BUYING FRENZY IN BORDEAUX CONTINUES DESPITE A SLOWING ECONOMY IN CHINA
By Susan Lewis
Despite that the Chinese economy seems to be slowing, Chinese investor’s appetite for Bordeaux châteaux has no sign of abating. One more winery in the prestigious wine region has just been sold to Chinese investor.
Château de Cadillac-en-Fronsadais has been sold to an Asia-based media businessman identified as Mr Chen, reported Decanter wine magazine's website quoting the deal’s broker Vineyards-Bordeaux.
Mr Chen, an Asian investor in telecoms, media and technology sectors, has bought the château from the Australian Serisier family, said Vineyards-Bordeaux, which is an exclusive affiliate of Christie’s International Real Estate.
The broker said Mr Chen got in touch via Christie’s auction house in China and was keen to continue investing in the property and its vineyards.
“It’s a dream come true for me to become a part of such a privileged history and participate in my passion for wine through such high quality terroirs,” Vineyards-Bordeaux quoted Mr Chen as saying.
The Bordeaux estate is based in Cadillac-en-Fronsadais, Northwest of Libourne, and has been built up by the Serisiers since they acquired an historic house known as Château Cadillac in 2004.
Though Belgians remain the biggest foreign owner of chateaux in Bordeaux, the Chinese are catching up quickly after years of buying frenzy.
According to Conseil Interprofessionnel du Vin de Bordeaux (CIVB), the Bordeaux wine trade organisation, there are about 9,500 wineries in Bordeaux, among them more than 140 have been bought by the Chinese.
These purchases did not happen without controversies in France.
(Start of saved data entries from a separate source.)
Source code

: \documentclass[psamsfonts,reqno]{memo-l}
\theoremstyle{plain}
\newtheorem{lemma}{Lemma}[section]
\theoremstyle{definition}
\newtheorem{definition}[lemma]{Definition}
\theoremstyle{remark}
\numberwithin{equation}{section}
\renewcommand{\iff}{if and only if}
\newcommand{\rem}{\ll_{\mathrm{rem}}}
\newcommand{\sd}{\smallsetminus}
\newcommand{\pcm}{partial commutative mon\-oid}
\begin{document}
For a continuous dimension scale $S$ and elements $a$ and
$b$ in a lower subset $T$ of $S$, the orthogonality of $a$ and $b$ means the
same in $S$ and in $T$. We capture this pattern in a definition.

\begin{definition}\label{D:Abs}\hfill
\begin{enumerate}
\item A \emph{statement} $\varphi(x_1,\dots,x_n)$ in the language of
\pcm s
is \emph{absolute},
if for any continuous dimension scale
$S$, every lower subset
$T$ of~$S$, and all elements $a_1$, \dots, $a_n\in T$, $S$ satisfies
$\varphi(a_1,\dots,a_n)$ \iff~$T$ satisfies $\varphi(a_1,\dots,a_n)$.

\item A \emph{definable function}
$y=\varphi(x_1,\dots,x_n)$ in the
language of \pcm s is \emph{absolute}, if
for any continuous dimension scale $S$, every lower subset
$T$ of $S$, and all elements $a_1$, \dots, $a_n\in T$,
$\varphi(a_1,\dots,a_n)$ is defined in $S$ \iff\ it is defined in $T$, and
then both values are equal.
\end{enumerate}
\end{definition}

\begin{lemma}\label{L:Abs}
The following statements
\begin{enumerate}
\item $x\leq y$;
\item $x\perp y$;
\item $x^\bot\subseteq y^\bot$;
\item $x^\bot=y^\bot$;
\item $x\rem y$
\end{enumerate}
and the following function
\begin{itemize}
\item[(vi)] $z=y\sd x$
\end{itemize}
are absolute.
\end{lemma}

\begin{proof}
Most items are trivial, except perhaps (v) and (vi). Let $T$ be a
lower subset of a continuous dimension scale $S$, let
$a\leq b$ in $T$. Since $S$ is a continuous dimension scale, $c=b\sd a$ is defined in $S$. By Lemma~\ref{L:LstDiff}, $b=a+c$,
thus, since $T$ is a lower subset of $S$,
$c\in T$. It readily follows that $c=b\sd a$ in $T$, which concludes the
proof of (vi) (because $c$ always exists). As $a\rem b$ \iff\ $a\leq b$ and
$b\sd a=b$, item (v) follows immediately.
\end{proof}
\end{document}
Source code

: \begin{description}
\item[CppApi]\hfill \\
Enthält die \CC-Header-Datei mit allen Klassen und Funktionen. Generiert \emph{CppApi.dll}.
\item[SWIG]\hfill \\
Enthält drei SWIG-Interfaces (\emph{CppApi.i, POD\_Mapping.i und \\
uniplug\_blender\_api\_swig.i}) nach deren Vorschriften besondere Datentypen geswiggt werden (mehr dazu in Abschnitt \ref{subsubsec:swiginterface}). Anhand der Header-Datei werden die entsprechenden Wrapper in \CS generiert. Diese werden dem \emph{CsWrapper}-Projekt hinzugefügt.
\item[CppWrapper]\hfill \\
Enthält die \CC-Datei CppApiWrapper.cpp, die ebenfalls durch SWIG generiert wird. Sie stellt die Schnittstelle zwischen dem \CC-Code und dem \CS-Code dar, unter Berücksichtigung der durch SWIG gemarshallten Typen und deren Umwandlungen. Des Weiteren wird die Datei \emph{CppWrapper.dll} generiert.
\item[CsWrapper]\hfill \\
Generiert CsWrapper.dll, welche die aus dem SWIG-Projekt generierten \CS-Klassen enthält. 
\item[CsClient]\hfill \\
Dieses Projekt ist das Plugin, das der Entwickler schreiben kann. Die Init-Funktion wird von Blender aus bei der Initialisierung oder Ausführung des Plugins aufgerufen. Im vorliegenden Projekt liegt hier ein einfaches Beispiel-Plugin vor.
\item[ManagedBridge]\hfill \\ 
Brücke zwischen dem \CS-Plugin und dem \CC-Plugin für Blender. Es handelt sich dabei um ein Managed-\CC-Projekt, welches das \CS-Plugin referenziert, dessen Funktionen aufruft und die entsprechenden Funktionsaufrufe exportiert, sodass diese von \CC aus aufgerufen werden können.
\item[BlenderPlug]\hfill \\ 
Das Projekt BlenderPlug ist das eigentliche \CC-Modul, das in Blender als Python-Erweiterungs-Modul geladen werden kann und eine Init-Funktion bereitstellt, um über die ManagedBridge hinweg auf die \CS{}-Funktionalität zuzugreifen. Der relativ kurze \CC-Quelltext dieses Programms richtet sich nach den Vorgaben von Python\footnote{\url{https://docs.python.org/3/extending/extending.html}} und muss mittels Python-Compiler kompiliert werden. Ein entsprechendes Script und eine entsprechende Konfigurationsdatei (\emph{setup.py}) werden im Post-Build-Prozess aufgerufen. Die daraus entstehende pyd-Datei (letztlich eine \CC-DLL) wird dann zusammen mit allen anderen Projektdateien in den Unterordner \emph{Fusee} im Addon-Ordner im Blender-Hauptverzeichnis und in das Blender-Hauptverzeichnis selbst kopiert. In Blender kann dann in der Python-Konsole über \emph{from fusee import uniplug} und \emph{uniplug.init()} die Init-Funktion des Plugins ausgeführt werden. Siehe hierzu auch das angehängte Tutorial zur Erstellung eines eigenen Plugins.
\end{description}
Well known French writer Philippe Sollers recently protested to the Mayor of Bordeaux about the exotic Chinese names given to historic chateaux by their new owners.
Generally interested in mid-range châteaux, the Chinese invest on average 10 million Euros in buying Bordeaux domains, exporting more than 80 per cent of the wine produced on their property to China, where a bottle worth much more than in France.